Chapter 27
The headquarters of Wonder Magazine consisted of two rooms above a deli on the Lower East Side. Walter Haywood welcomed Charles and ushered him through the first room, where his secretary Sheila sat hammering away at a typewriter, into the second, much larger room, his office.
“Sit, sit,” he said, circling the large desk and taking his own seat opposite Charles.
“What’s this about, Walter?” Charles asked.
Walter’s fingers drummed over some papers on the desk, and Charles recognized them immediately. It was the final Captain Kismet story he and Iris had been commissioned to deliver. An open ending to the current saga, leaving opportunity for further adventures in the future, just as had been requested.
“I like you, Charles,” said Walter. “Your work is decent, you do it on time, and you make me money.”
“Thank you,” said Charles. “I really think there are so many exciting directions for Captain Kismet to go. So many more stories—”
“I agree,” Walter interrupted. “But this?” He picked up the pages that Charles had mailed over the day before. “This, Charles, is pornography. We are a family magazine.”
“Pornography?” Charles frowned. “I don’t understand.”
Walter sighed and flipped to one of the last pages of the story. Penny Haven’s experiment had torn open a vortex in time and space, and she was on the very brink of being pulled in when at the very last minute, Ranger and Axel had arrived to grab hold of her.
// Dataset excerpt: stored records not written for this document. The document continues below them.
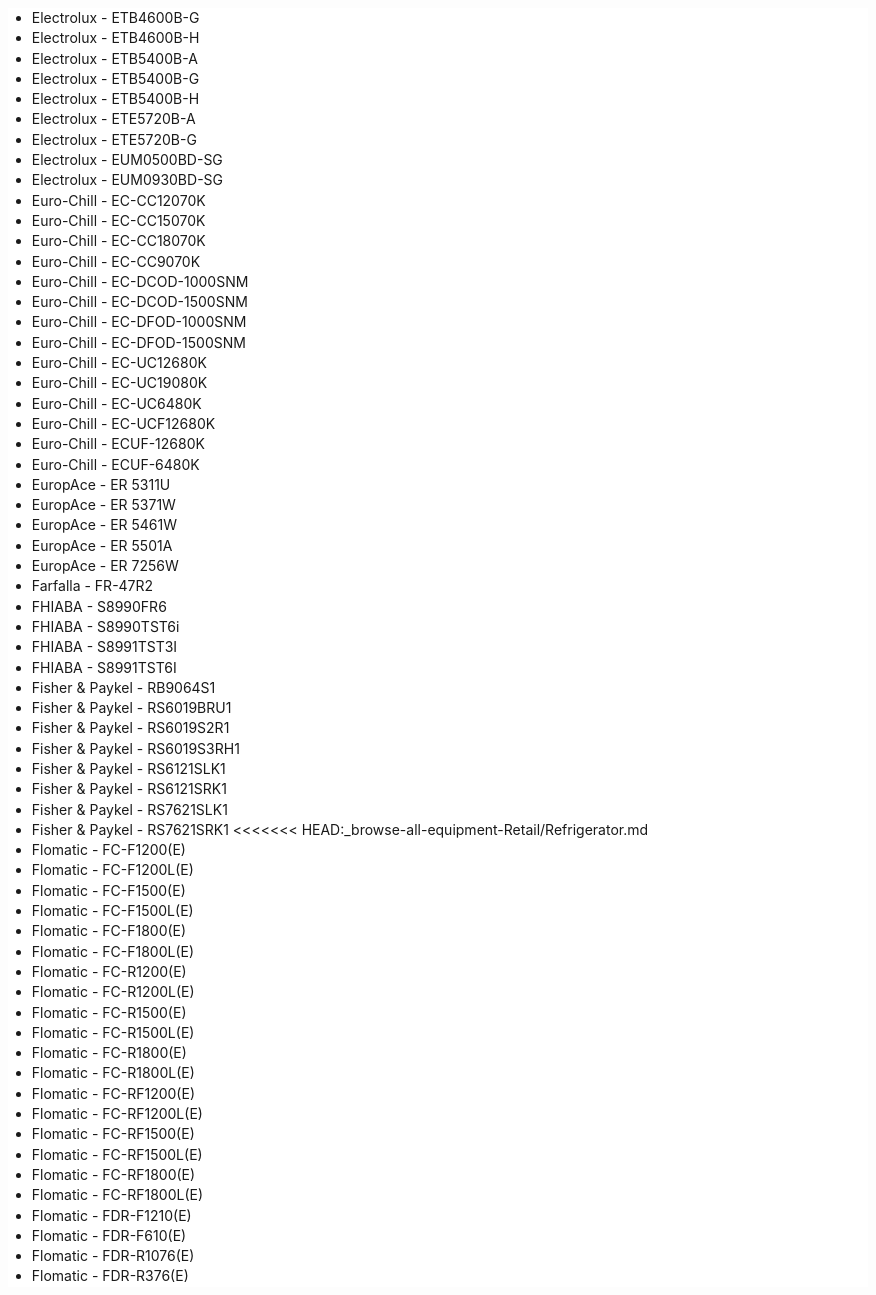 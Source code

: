 - Electrolux - ETB4600B-G
- Electrolux - ETB4600B-H
- Electrolux - ETB5400B-A
- Electrolux - ETB5400B-G
- Electrolux - ETB5400B-H
- Electrolux - ETE5720B-A
- Electrolux - ETE5720B-G
- Electrolux - EUM0500BD-SG
- Electrolux - EUM0930BD-SG
- Euro-Chill - EC-CC12070K
- Euro-Chill - EC-CC15070K
- Euro-Chill - EC-CC18070K
- Euro-Chill - EC-CC9070K
- Euro-Chill - EC-DCOD-1000SNM
- Euro-Chill - EC-DCOD-1500SNM
- Euro-Chill - EC-DFOD-1000SNM
- Euro-Chill - EC-DFOD-1500SNM
- Euro-Chill - EC-UC12680K
- Euro-Chill - EC-UC19080K
- Euro-Chill - EC-UC6480K
- Euro-Chill - EC-UCF12680K
- Euro-Chill - ECUF-12680K
- Euro-Chill - ECUF-6480K
- EuropAce - ER 5311U
- EuropAce - ER 5371W
- EuropAce - ER 5461W
- EuropAce - ER 5501A
- EuropAce - ER 7256W
- Farfalla - FR-47R2
- FHIABA - S8990FR6
- FHIABA - S8990TST6i
- FHIABA - S8991TST3I
- FHIABA - S8991TST6I
- Fisher & Paykel - RB9064S1
- Fisher & Paykel - RS6019BRU1
- Fisher & Paykel - RS6019S2R1
- Fisher & Paykel - RS6019S3RH1
- Fisher & Paykel - RS6121SLK1
- Fisher & Paykel - RS6121SRK1
- Fisher & Paykel - RS7621SLK1
- Fisher & Paykel - RS7621SRK1
<<<<<<< HEAD:_browse-all-equipment-Retail/Refrigerator.md
- Flomatic  - FC-F1200(E)
- Flomatic  - FC-F1200L(E)
- Flomatic  - FC-F1500(E)
- Flomatic  - FC-F1500L(E)
- Flomatic  - FC-F1800(E)
- Flomatic  - FC-F1800L(E)
- Flomatic  - FC-R1200(E)
- Flomatic  - FC-R1200L(E)
- Flomatic  - FC-R1500(E)
- Flomatic  - FC-R1500L(E)
- Flomatic  - FC-R1800(E)
- Flomatic  - FC-R1800L(E)
- Flomatic  - FC-RF1200(E)
- Flomatic  - FC-RF1200L(E)
- Flomatic  - FC-RF1500(E)
- Flomatic  - FC-RF1500L(E)
- Flomatic  - FC-RF1800(E)
- Flomatic  - FC-RF1800L(E)
- Flomatic  - FDR-F1210(E)
- Flomatic  - FDR-F610(E)
- Flomatic  - FDR-R1076(E)
- Flomatic  - FDR-R376(E)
Or, at least, one version of her. For every instance where Penny was rescued, there were other possible realities where she had fallen into the rift, causing her body and mind to scatter across the omniverse, atomized. Iris had been especially pleased with that twist: The reader got the satisfying moral ending of seeing Penny saved from the dangers of her own boundless ambition, but now there were countless versions of the same woman out there in the ether, primed to show up as heroines, villainesses, or whatever else future stories might require. One woman’s multitudes.
But what’s this? While Penny, restored to her senses, is busy shutting down her machine and closing the vortex, who should appear from nowhere but Omega Man! He has been plotting for months now to destroy Captain Kismet, not by fighting him one-on-one, but by taking what he holds most dearly. Kismet sees Omega materialize, wielding an energy gun, and leaps in front of Penny to once again protect her…but Omega’s dark aim falls on Axel, his most trusted friend. Omega has time to fire off just one deadly shot before, with a terrible “NO!,” Kismet punches him so hard that the monstrous being is propelled out of the moon’s gravity, condemned to float endlessly in the void of space for as long as his shattered exo-suit can provide air.
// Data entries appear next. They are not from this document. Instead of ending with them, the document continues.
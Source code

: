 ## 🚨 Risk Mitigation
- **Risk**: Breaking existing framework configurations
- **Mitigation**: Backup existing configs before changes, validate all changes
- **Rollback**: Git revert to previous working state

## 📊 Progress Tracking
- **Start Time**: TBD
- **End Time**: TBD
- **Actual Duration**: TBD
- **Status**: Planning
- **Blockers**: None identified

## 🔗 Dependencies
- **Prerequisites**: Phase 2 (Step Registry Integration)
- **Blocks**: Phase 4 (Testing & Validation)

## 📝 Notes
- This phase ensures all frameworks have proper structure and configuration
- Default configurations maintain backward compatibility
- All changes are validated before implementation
Kismet rushes to Axel’s side, cradling his friend’s broken body, and begins to weep. He has fought so hard to protect the people of Earth and has been able to do so only because of Kid Kismet, the boy who fell from the stars and pledged to be his ally.
“His wounds are too severe,” cries Penny. “There…there is nothing we can do.”
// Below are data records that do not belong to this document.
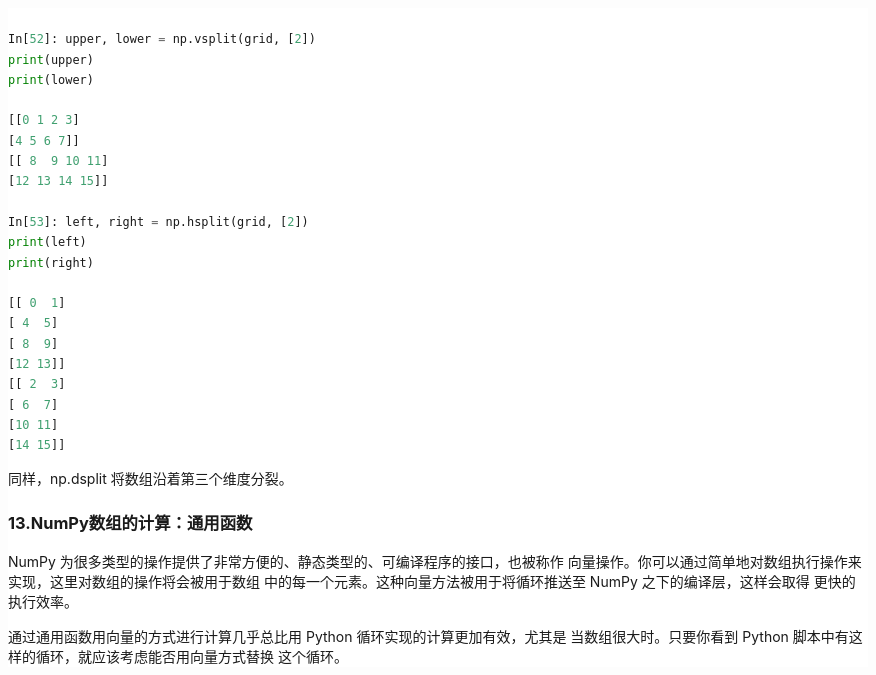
 ```python
 
In[52]: upper, lower = np.vsplit(grid, [2])         
print(upper)        
print(lower) 
 
[[0 1 2 3]  
[4 5 6 7]] 
[[ 8  9 10 11] 
[12 13 14 15]] 
 
In[53]: left, right = np.hsplit(grid, [2])        
print(left)        
print(right) 
 
[[ 0  1] 
[ 4  5] 
[ 8  9]  
[12 13]] 
[[ 2  3]  
[ 6  7] 
[10 11] 
[14 15]]
```
同样，np.dsplit 将数组沿着第三个维度分裂。 
 ### 13.NumPy数组的计算：通用函数
 NumPy 为很多类型的操作提供了非常方便的、静态类型的、可编译程序的接口，也被称作 向量操作。你可以通过简单地对数组执行操作来实现，这里对数组的操作将会被用于数组 中的每一个元素。这种向量方法被用于将循环推送至 NumPy 之下的编译层，这样会取得 更快的执行效率。
 
通过通用函数用向量的方式进行计算几乎总比用 Python 循环实现的计算更加有效，尤其是 当数组很大时。只要你看到 Python 脚本中有这样的循环，就应该考虑能否用向量方式替换 这个循环。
“How lucky I have been,” says Axel softly. “That of all possible planets, I crash-landed on yours…”
Ranger frowns. These words! They are so familiar. In a distant world, he held a woman in his arms as the life bled from her and she thanked the universe for bringing them together.
“Sura?” he asked.
“I told you,” the voice of the princess comes from Axel’s lips, “that when the people of Zalia die, they do not perish, but ascend to a higher dimension. I have been watching you, my dear captain, all these years. It was my hand that guided Axilon to you, to be your friend, to save you from your own loneliness.”
“Sura.” Ranger sobbed. “I already lost you. I cannot lose another.”
“You never lost me,” Sura spoke through Axel. “And there is still time. An ancient Zalian magic that might yet revive your fallen prince.”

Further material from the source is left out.